The first half of this particular book (The 100-Mile Diet) discusses the challenging endeavour undertaken by the two authors, Alisa Smith and James MacKinnon; to try to eat as locally as possible for one year. Throughout the first half of this book, the two authors experience a dramatic shift in their appreciation for food, realizing that many of the foods we take for granted are actually extremely hard to acquire locally, and that most of the food found in local supermarkets is not actually grown or processed remotely close to where it is consumed. As the story proceeds through the cold months of winter, the two protagonists realize that if one was to eat locally for a year, they would have to completely change their diet to that of “their grandparents”; a diet which consists of whichever foods are readily available at that time of year, or that appear in a particular season or climate. No more could they look for thai curry paste in the supermarket or purchase exotic fruits such as durians in the store.
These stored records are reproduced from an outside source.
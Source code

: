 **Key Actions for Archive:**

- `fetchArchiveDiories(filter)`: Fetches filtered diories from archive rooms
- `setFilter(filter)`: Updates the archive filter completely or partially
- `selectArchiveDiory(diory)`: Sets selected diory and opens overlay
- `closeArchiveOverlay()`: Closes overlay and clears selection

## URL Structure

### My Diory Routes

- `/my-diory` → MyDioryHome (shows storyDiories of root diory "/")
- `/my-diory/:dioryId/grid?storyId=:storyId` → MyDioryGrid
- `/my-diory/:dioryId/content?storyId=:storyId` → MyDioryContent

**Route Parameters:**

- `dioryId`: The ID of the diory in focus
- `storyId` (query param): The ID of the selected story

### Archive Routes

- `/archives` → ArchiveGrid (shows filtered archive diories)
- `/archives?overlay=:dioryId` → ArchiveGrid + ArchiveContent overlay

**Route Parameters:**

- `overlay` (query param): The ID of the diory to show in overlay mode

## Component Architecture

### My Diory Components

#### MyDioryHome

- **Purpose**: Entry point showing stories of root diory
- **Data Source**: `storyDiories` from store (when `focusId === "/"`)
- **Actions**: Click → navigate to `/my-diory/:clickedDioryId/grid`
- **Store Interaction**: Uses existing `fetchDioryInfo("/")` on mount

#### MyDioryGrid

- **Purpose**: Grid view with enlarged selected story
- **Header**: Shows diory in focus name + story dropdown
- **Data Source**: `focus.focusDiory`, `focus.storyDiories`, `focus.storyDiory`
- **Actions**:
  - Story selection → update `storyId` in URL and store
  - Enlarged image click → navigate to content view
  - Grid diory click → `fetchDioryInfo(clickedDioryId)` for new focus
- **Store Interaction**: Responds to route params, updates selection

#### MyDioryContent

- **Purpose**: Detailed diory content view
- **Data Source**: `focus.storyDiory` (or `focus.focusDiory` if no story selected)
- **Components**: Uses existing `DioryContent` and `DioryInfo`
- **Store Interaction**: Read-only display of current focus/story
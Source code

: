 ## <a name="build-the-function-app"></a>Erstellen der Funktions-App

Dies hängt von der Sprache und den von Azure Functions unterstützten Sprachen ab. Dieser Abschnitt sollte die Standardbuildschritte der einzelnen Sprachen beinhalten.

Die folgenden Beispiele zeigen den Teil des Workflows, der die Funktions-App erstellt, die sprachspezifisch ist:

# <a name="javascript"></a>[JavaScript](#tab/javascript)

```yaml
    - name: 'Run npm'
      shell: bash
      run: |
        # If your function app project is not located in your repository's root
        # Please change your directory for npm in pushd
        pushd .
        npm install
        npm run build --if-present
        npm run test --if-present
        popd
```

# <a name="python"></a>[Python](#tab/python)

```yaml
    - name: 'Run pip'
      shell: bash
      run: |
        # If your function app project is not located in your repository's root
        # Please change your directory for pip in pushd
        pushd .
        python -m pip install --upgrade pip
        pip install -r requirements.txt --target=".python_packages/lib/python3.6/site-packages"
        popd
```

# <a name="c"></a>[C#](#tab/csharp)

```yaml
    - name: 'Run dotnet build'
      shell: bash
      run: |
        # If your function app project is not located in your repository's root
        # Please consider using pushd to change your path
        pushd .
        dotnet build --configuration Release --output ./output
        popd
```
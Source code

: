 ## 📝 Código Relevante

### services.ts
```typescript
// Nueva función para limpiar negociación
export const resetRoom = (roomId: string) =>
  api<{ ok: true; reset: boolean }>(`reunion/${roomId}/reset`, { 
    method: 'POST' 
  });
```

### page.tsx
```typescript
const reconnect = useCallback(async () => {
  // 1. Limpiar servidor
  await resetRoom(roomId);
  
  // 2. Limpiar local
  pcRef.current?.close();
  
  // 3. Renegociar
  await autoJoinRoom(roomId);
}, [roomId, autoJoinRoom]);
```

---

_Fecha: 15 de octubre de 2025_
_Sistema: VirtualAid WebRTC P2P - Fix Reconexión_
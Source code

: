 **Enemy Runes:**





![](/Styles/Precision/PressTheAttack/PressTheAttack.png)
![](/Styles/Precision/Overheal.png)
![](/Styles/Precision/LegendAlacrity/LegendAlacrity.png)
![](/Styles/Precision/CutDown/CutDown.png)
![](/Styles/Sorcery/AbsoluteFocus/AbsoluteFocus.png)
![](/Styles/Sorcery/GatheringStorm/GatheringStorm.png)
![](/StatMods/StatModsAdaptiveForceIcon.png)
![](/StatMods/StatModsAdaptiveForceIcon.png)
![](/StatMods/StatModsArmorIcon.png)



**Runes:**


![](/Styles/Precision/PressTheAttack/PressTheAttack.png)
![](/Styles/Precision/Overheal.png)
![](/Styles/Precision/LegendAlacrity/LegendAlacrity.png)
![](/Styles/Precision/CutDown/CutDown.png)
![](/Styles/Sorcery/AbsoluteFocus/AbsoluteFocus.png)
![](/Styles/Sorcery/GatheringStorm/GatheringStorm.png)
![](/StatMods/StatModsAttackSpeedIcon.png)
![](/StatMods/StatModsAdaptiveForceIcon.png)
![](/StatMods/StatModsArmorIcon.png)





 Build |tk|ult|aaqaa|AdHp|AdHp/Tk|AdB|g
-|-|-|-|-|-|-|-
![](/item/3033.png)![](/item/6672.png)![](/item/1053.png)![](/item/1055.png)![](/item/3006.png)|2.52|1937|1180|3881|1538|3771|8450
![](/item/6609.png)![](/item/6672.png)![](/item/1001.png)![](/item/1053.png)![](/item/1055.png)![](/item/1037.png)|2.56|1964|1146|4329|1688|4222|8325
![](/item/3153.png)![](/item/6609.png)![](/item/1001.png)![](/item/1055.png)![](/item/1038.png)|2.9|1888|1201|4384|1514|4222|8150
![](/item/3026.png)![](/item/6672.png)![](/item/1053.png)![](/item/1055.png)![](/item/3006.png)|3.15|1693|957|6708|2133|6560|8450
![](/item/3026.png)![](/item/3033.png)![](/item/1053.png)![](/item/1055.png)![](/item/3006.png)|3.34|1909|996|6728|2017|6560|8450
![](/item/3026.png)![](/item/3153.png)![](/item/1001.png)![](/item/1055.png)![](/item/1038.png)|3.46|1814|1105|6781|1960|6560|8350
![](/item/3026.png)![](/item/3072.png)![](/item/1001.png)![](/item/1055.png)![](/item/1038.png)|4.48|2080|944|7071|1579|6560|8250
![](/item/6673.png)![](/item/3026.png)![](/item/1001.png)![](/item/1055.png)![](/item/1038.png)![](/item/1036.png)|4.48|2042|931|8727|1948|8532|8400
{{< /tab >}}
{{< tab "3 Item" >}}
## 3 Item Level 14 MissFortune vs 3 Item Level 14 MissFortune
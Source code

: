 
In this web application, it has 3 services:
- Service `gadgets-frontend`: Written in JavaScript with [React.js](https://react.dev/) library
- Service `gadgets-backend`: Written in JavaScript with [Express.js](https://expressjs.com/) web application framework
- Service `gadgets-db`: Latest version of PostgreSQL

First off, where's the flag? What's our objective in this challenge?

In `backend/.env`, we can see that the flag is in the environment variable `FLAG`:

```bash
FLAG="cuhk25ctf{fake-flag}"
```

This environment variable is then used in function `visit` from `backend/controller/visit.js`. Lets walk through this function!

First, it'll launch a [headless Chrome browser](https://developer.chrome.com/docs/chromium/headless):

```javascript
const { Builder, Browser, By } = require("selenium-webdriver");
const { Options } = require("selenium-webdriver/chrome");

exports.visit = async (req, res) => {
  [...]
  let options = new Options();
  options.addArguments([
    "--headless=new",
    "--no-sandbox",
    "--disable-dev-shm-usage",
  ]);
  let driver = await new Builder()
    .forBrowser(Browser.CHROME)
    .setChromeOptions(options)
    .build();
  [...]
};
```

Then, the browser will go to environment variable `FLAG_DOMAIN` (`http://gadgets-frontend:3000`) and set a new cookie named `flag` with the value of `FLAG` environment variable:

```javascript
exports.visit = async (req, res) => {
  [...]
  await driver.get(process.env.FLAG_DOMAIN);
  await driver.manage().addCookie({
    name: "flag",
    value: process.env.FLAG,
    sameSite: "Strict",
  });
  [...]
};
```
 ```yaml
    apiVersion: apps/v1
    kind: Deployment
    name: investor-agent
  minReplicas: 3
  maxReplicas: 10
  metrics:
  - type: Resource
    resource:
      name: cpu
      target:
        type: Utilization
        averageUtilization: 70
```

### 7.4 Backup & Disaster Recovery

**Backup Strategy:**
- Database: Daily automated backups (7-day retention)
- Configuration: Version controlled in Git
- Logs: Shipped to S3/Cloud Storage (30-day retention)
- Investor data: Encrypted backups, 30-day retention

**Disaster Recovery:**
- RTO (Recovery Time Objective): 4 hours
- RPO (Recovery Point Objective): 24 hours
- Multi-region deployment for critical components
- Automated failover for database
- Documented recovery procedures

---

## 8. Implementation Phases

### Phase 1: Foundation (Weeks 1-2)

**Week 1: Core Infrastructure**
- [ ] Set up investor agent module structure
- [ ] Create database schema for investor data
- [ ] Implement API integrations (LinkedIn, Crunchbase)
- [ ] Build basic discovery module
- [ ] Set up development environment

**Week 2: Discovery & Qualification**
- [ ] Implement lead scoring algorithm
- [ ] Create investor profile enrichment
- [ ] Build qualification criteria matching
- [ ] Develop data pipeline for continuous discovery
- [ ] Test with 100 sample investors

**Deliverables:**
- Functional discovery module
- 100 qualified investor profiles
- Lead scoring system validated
The authors also bring to light a number of issues with the current agriculture and food systems. A theme that seemed to resonate throughout the first half of this book is one of separation. Humanity has become less and less associated with it’s connection to the foods we eat. No longer do we grow the foods we eat ourselves. Now, we have these foods shipped hundreds of kilometres from some massive monocrop fields. This separation both removes our ability to actually grow and produce foods ourselves and removes our ability to even know where each product comes from. Normally, when one (such as myself) goes to the grocery store, that individual pays little heed to the location from which the food they are purchasing is coming from. The “traceability” of their food products goes only as far as the grocery store from which they purchased the food for the most part. This inherent lack of knowing (where the food came from, how it was collected/grown) makes for an ignorant populace which no longer understands the prerequisites required to grow the foods that we are so dependent on. The story discussed the two authors acquisition of honey, something so simple that we take for granted each day when we add it to our morning tea or put it on our toast. In the conversation with the beekeeper, the writers reveal an entire world that is completely unknown to the general populace. Bees need certain conditions in order to produce honey. The winds have to be calm enough to allow the bees to fly to the flowers. The temperature has to be within a range that allows the flowers to produce nectar. Even more interesting is the specifics of the honey flavour. Depending on the flowers the bees are pollinating and collecting from their honey will be flavoured differently. None of these things are normally considered when we take a spoonful of honey and gladly stick it in our mouths. To consider the ramifications of the lowly honeybee is to consider the ramifications of the inherent community in which the honeybee lives.
Without even a simple understanding of the process of honey production and collection, we cannot truly understand the importance of how our food is produced, or how the environment provides an important role in supporting the whole endeavour.That same issue of traceability the authors brought to light earlier resonates here as well. Our separation from the process of creating and collecting food causes people to also lose the ability to see the significance of the environment around us. How each of the trees and the birds and the leaves all help in the process of survival and life. If we lose the diversity in our environment, so to do we lose the ability to see that diversity in what we consume each day. It will likely be that through the maintenance of that environmental diversity that we will eventually be able to survive the coming years and save the natural world that we hold so dear to our hearts.